Estimating ultra-large phylogenies and alignments

Biomolecular sequences evolve under processes that include substitutions, insertions and deletions (indels), as well as other events, such as duplications. The estimation of evolutionary history from sequences is then used to answer fundamental questions about biology, and also has applications in a wide range of biomedical research.

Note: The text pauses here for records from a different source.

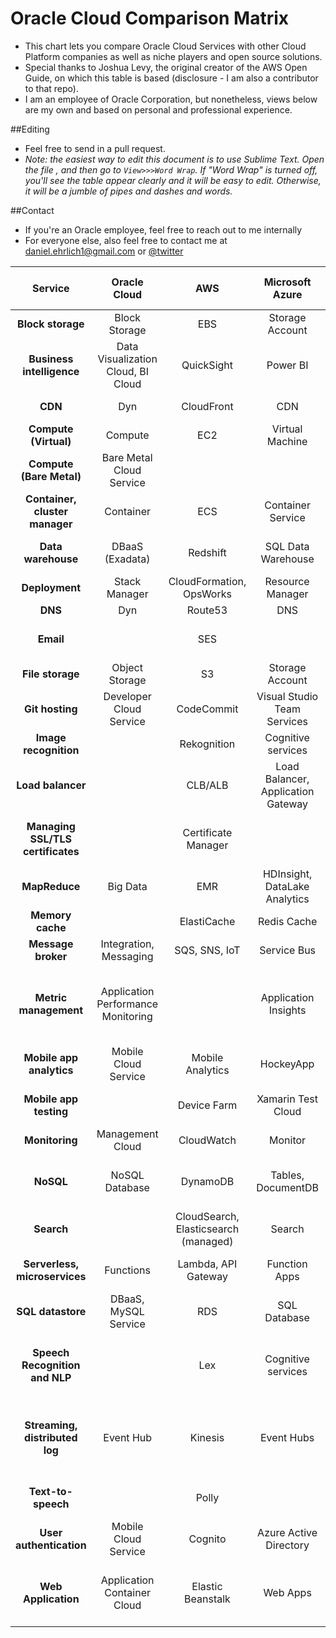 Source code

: # Oracle Cloud Comparison Matrix

- This chart lets you compare Oracle Cloud Services with other Cloud Platform companies as well as niche players and open source solutions. 
- Special thanks to Joshua Levy, the original creator of the AWS Open Guide, on which this table is based (disclosure - I am also a contributor to that repo).
- I am an employee of Oracle Corporation, but nonetheless, views below are my own and based on personal and professional experience.

##Editing 

- Feel free to send in a pull request. 
- *Note: the easiest way to edit this document is to use Sublime Text. Open the file , and then go to `View>>>Word Wrap`. If "Word Wrap" is turned off, you'll see the table appear clearly and it will be easy to edit. Otherwise, it will be a jumble of pipes and dashes and words.*

##Contact

- If you're an Oracle employee, feel free to reach out to me internally
- For everyone else, also feel free to contact me at [daniel.ehrlich1@gmail.com](mailto:daniel.ehrlich1@gmail.com) or [@twitter](https://twitter.com/danielehrlich1)


| Service                           | Oracle Cloud                        |  AWS                                   | Microsoft Azure                    | Google Cloud                           |   Other providers                          | Open source “build your own”                               |
|:---------------------------------:|:-----------------------------------:|:--------------------------------------:|:----------------------------------:|:--------------------------------------:|:------------------------------------------:|:----------------------------------------------------------:|
| **Block storage**                 | Block Storage                       | EBS                                    | Storage Account                    | Persistent Disk                        | DigitalOcean Volumes                       | NFS                                                        |
| **Business intelligence**         | Data Visualization Cloud, BI Cloud  | QuickSight                             | Power BI                           | Data Studio 360                        | Tableau                                    |                                                            |
| **CDN**                           | Dyn                                 | CloudFront                             | CDN                                | Cloud CDN                              |                                            | Apache Traffic Server                                      |
| **Compute (Virtual)**             | Compute                             | EC2                                    | Virtual Machine                    | Compute Engine (GCE)                   | DigitalOcean                               | OpenStack                                                  |
| **Compute (Bare Metal)**          | Bare Metal Cloud Service            |                                        |                                    |                                        |                                            | NFS                                                        |
| **Container, cluster manager**    | Container                           | ECS                                    | Container Service                  | Container Engine, Kubernetes           |                                            | Kubernetes, Mesos, Aurora                                  |
| **Data warehouse**                | DBaaS (Exadata)                     | Redshift                               | SQL Data Warehouse                 | BigQuery                               | Oracle, IBM, SAP, HP, many others          | Greenplum                                                  |
| **Deployment**                    | Stack Manager                       | CloudFormation, OpsWorks               | Resource Manager                   | Deployment Manager                     |                                            |                                                            |
| **DNS**                           | Dyn                                 | Route53                                | DNS                                | DNS                                    |                                            | bind                                                       |
| **Email**                         |                                     | SES                                    |                                    |                                        | Sendgrid, Mandrill, Postmark               |                                                            |
| **File storage**                  | Object Storage                      | S3                                     | Storage Account                    | Cloud Storage                          |                                            | Swift, HDFS                                                |
| **Git hosting**                   | Developer Cloud Service             | CodeCommit                             | Visual Studio Team Services        | Cloud Source Repositories              | GitHub, BitBucket                          | GitLab                                                     |
| **Image recognition**             |                                     | Rekognition                            | Cognitive services                 | Vision API                             | IBM Watson, Clarifai                       |                                                            |
| **Load balancer**                 |                                     | CLB/ALB                                | Load Balancer, Application Gateway | Load Balancing                         |                                            | nginx, HAProxy, Apache Traffic Server                      |
| **Managing SSL/TLS certificates** |                                     | Certificate Manager                    |                                    |                                        | Let's Encrypt, Comodo, Symantec, GlobalSign|                                                            |
| **MapReduce**                     | Big Data                            | EMR                                    | HDInsight, DataLake Analytics      | Dataproc                               | Qubole                                     | Hadoop                                                     |
| **Memory cache**                  |                                     | ElastiCache                            | Redis Cache                        | App Engine Memcache                    |                                            | Memcached, Redis                                           |
| **Message broker**                | Integration, Messaging              | SQS, SNS, IoT                          | Service Bus                        | Pub/Sub                                |                                            | RabbitMQ, Kafka, 0MQ                                       |
| **Metric management**             | Application Performance Monitoring  |                                        | Application Insights               |                                        |                                            | Graphite, InfluxDB, OpenTSDB, Grafana, Riemann, Prometheus |
| **Mobile app analytics**          | Mobile Cloud Service                | Mobile Analytics                       | HockeyApp                          | Firebase Analytics                     |Mixpanel                                    |                                                            |
| **Mobile app testing**            |                                     | Device Farm                            | Xamarin Test Cloud                 | Firebase Test Lab                      |BrowserStack, Sauce Labs, Testdroid         |                                                            |
| **Monitoring**                    | Management Cloud                    | CloudWatch                             | Monitor                            | Monitoring                             |                                            | Prometheus(?)                                              |
| **NoSQL**                         | NoSQL Database                      | DynamoDB                               | Tables, DocumentDB                 | Cloud Datastore, Bigtable              |                                            | Cassandra, CouchDB, RethinkDB, Redis                       |
| **Search**                        |                                     | CloudSearch, Elasticsearch (managed)   | Search                             |                                        |Algolia, QBox                               | Elasticsearch, Solr                                        |
| **Serverless, microservices**     | Functions                           | Lambda, API Gateway                    | Function Apps                      | Functions                              |PubNub Blocks, Auth0 Webtask                | Kong, Tyk                                                  |
| **SQL datastore**                 | DBaaS, MySQL Service                | RDS                                    | SQL Database                       | Cloud SQL                              |                                            | MySQL, PostgreSQL                                          |
| **Speech Recognition and NLP**    |                                     | Lex                                    | Cognitive services                 | Cloud Speech API, Natural Language API |AYLIEN Text Analysis API, Ambiverse         | Stanford's Core NLP Suite, Apache OpenNLP, Apache UIMA     |
| **Streaming, distributed log**    | Event Hub                           | Kinesis                                | Event Hubs                         | Dataflow                               |                                            | Kafka Streams, Apex, Flink, Spark Streaming, Storm         |
| **Text-to-speech**                |                                     | Polly                                  |                                    |                                        |Nuance, Vocalware, IBM Watson               | Mimic, eSpeak, MaryTTS                                     |
| **User authentication**           | Mobile Cloud Service                | Cognito                                | Azure Active Directory             | Firebase Authentication                |                                            | oauth.io                                                   |
| **Web Application**               | Application Container Cloud         | Elastic Beanstalk                      | Web Apps                           | App Engine                             |Heroku, AppFog, OpenShift                   | Meteor, AppScale, Cloud Foundry, Convox                    |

From a computational perspective, however, phylogenetic (evolutionary) tree estimation is enormously hard: all favored approaches are NP-hard, and even the best heuristics can take months or years on only moderately large datasets. Furthermore, while there are very good heuristics for estimating trees from sequences that are already placed in a multiple alignment (a step that is used when sequences evolve with indels), errors in alignment estimation produce errors in tree estimation, and the standard alignment estimation methods fail to produce highly accurate alignments on large highly divergent datasets. Thus, the estimation of highly accurate phylogenetic trees from large datasets of unaligned sequences is beyond the scope of standard methods.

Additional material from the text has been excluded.